- [Task directions]
Output the run of lines that opens with the first line of the material below and closes with the line containing "Key optimizations include", both included, and drop the pictures.
(Records supplied Opens)
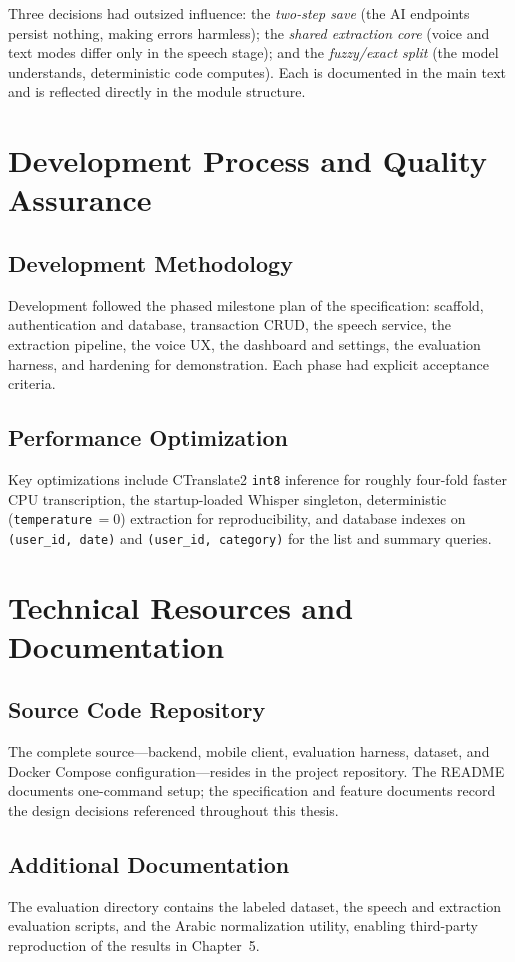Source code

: Three decisions had outsized influence: the \emph{two-step save} (the AI endpoints
persist nothing, making errors harmless); the \emph{shared extraction core} (voice
and text modes differ only in the speech stage); and the \emph{fuzzy/exact split}
(the model understands, deterministic code computes). Each is documented in the
main text and is reflected directly in the module structure.

\section{Development Process and Quality Assurance}

\subsection{Development Methodology}

Development followed the phased milestone plan of the specification: scaffold,
authentication and database, transaction CRUD, the speech service, the extraction
pipeline, the voice UX, the dashboard and settings, the evaluation harness, and
hardening for demonstration. Each phase had explicit acceptance criteria.

\subsection{Performance Optimization}

Key optimizations include CTranslate2 \texttt{int8} inference for roughly four-fold
faster CPU transcription, the startup-loaded Whisper singleton, deterministic
(\texttt{temperature}\,$=0$) extraction for reproducibility, and database indexes on
\texttt{(user\_id, date)} and \texttt{(user\_id, category)} for the list and summary
queries.

\section{Technical Resources and Documentation}

\subsection{Source Code Repository}

The complete source---backend, mobile client, evaluation harness, dataset, and
Docker Compose configuration---resides in the project repository. The README
documents one-command setup; the specification and feature documents record the
design decisions referenced throughout this thesis.

\subsection{Additional Documentation}

The evaluation directory contains the labeled dataset, the speech and extraction
evaluation scripts, and the Arabic normalization utility, enabling third-party
reproduction of the results in Chapter~5.
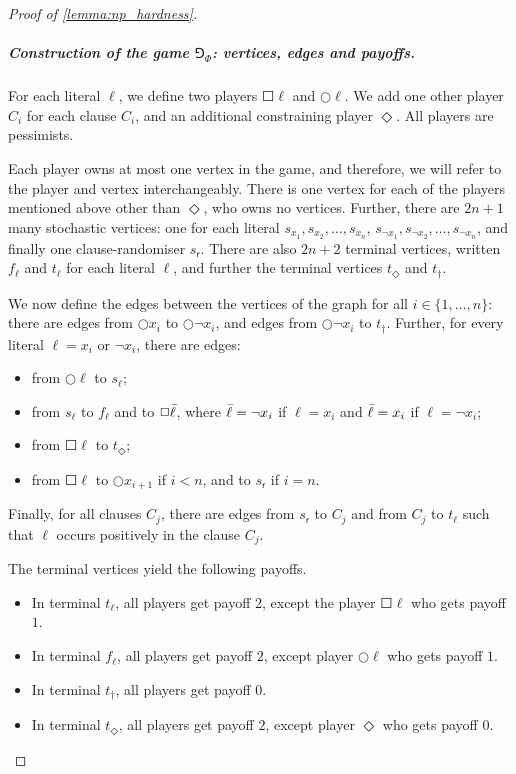 \begin{proof}[Proof of \cref{lemma:np_hardness}]
\subparagraph*{Construction of the game $\Game_\Phi$: vertices, edges and payoffs.}
For each literal $\ell$, we define two players $\Square\ell$ and $\Circle\ell$. We add one other player $C_i$ for each clause $C_i$, and an additional constraining player $\Diamond$.
All players are pessimists.

Each player owns at most one vertex in the game, and therefore, we will refer to the player and vertex interchangeably. There is one vertex for each of the players mentioned above other than $\Diamond$, who owns no vertices. Further, there are $2n + 1$ many stochastic vertices: one for each literal $s_{x_1},s_{x_2},\dots,s_{x_n}$,  $s_{\neg x_1},s_{\neg x_2},\dots,s_{\neg x_n}$, and finally one clause-randomiser $s_\mathsf{r}$. 
There are also $2n + 2$ terminal vertices, written $f_{\ell}$ and $t_{\ell}$ for each literal $\ell$, and further the terminal vertices $t_\Diamond$ and $t_\dag$.

We now define the edges between the vertices of the graph for all $i\in \{1, \dots, n\}$:  there are edges from $\Circle x_i$ to $\Circle\neg x_i$, and edges from $\Circle\neg x_i$ to $t_\dag$.
    Further, for every literal $\ell = x_i$ or $\neg x_i$, there are edges:
    \begin{itemize}
        \item from $\Circle\ell$ to $s_{\ell}$;
        \item from $s_{\ell}$ to $f_\ell$ and to $\Square\Bar{\ell}$, where $\Bar{\ell} = \neg x_i$ if $\ell = x_i$ and $\Bar{\ell} = x_i$ if $\ell = \neg x_i$;
        \item from $\Square\ell$ to $t_\Diamond$;
        \item from $\Square\ell$ to $\Circle x_{i+1}$ if  $i<n$,  and  to $s_\mathsf{r}$ if  $i=n$.%
    \end{itemize}
    Finally, for all clauses $C_j$, there are edges from $s_\mathsf{r}$ to $C_j$ and from $C_j$ to $t_{\ell}$ such that $\ell$ occurs positively in the clause $C_j$.

    The terminal vertices yield the following payoffs.
\begin{itemize}
    \item In terminal $t_\ell$, all players get payoff $2$, except the player $\Square \ell$ who gets payoff $1$. 
    \item In terminal $f_\ell$, all players get payoff $2$, except player $\Circle \ell$ who gets payoff $1$.
    \item In terminal $t_\dag$, all players get payoff $0$.
    \item In terminal $t_\Diamond$, all players get payoff $2$, except player $\Diamond$ who gets payoff $0$.%
\end{itemize}    


\end{proof}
(Records supplied Closes)
- [Solution to the problem]
Source code

: Three decisions had outsized influence: the \emph{two-step save} (the AI endpoints
persist nothing, making errors harmless); the \emph{shared extraction core} (voice
and text modes differ only in the speech stage); and the \emph{fuzzy/exact split}
(the model understands, deterministic code computes). Each is documented in the
main text and is reflected directly in the module structure.

\section{Development Process and Quality Assurance}

\subsection{Development Methodology}

Development followed the phased milestone plan of the specification: scaffold,
authentication and database, transaction CRUD, the speech service, the extraction
pipeline, the voice UX, the dashboard and settings, the evaluation harness, and
hardening for demonstration. Each phase had explicit acceptance criteria.

\subsection{Performance Optimization}

Key optimizations include CTranslate2 \texttt{int8} inference for roughly four-fold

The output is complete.